Arthur Rimbaud in Liberty City is a replay and not a mere re-enactment of Wojnarowicz’ project. The word re-enactment is inextricably connected to a normalized, prescriptive view of art history in which it denotes a lower quality copy of a lost “original”. “Replay” alludes instead to the aesthetics of visual media. According to the Oxford Dictionary, replay means “playing again of a section of a recording, especially so as to be able to watch an incident more closely”. Re-enactments are often motivated by nostalgia. A replay, on the contrary, does not communicate a sentimental longing or wistful affection for the past, a period or place. If anything, a replay is an attempt to retrieve, and simultaneously rewrite, the past. Svetlana Boym (2001) distinguishes between two forms of nostalgia: the “restorative” desire to perfectly recreate past experience and the “reflective” consideration of something which has since passed. If a re-enactment has restorative ambitions, a replay has reflective goals. To replay an art performance is to animate an archive, that is, is to recontextualize and rearrange a set of documents (records). To replay is to present an occurrence that closely follows the pattern or trajectory of a previous event or situation without striving for its complete reproduction. A replay is a repeat with variation. Not just a “playback”, but a “playforward”. In other words, a replay does not only deal with the past but also with imagined futures, unrealized situations, and possible worlds. Above all, a replay makes no claim to authenticity: it fully embraces unoriginality and uncreativity. Finally, the practice of replay is not limited to the performance itself, but to its documentation as well. This book is no exception.

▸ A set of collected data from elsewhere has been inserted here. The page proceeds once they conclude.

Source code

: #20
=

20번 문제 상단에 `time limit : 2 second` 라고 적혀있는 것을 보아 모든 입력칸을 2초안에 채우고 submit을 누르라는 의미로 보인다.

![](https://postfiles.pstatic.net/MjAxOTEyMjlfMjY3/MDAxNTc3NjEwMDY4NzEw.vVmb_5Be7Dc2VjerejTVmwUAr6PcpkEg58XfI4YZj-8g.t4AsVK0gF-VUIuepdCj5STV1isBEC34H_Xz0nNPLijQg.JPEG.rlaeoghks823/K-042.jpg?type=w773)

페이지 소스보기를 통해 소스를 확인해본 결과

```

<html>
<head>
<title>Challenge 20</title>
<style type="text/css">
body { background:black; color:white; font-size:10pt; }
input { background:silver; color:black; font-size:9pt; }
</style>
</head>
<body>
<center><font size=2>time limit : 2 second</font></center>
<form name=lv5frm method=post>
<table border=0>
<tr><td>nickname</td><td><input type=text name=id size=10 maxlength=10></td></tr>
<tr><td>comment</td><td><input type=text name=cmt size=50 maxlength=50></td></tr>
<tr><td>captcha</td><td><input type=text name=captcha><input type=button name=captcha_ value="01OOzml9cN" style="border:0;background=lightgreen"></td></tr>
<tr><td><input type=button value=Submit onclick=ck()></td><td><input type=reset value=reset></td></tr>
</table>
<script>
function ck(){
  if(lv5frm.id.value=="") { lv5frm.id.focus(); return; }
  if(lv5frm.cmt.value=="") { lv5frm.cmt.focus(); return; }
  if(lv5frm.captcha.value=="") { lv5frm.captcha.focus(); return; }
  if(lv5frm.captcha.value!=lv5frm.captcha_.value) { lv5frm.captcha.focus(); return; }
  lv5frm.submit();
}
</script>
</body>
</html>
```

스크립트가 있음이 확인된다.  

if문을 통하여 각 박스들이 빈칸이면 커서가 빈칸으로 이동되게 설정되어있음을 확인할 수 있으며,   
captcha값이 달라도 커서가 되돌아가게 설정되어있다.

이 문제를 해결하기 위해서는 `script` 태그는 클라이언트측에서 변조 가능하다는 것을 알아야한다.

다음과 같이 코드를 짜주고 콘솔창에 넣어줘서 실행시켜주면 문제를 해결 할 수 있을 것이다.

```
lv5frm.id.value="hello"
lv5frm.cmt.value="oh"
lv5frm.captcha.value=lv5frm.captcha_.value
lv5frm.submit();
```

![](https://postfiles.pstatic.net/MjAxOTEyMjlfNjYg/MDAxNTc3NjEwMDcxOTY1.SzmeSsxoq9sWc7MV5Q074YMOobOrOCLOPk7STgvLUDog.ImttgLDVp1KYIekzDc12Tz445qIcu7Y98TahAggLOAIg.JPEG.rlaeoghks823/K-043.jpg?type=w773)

In 2004, critic and curator Andrew Roth edited David Wojnarowicz, RIMBAUD IN NEW YORK. The book was published by PPP Editions in an edition of one thousand. Roth completed the project originally started by Wojnarowicz himself. In 1990, the painter, photographer, writer, filmmaker, performance artist, and activist “selected twenty-five negatives and produced a portfolio of 8 x 10 inch prints in a proposed edition of three. He only realized one complete set; the individual prints were sold separately and traded infrequently in the market.” While working on the project, Roth discovered additional material, including several negatives in his archive at the Fales Library at New York University, which were developed and subsequently printed. The updated portfolio featured forty-four black and white photographs as opposed to the original twenty-five selected by Wojnarowicz. Roth’s publication featured the front of Rimbaud's mask on the cover and the inside part of the mask on the back cover, with no text on either side.
COLL.EO has replicated the design of the front jacket, developed from a screenshot of the modded Grand Theft Auto IV. However, this catalog features a different pagination style. The photographs in David Wojnarowicz, RIMBAUD IN NEW YORK are presented in a portrait-oriented format: the vertical images are shown as full bleeds on one side of a double-spread page and the horizontals spanning the gutter and bleeding off either the left or right side, leaving a bold white margin. In COLL.EO's version, the photographs are presented in landscape format. Moreover, the book size is 7 x 7 inch, similarly to the previous catalog for Grand Theft Vito (2014).
Published in an edition of 99, its release coincided with the online exhibition COLL.EO, Arthur Rimbaud in Liberty City, which took place at Concrete Gallery in March 2015, a digital space where art can be experienced and remembered - or ignored and forgotten - all day, all night.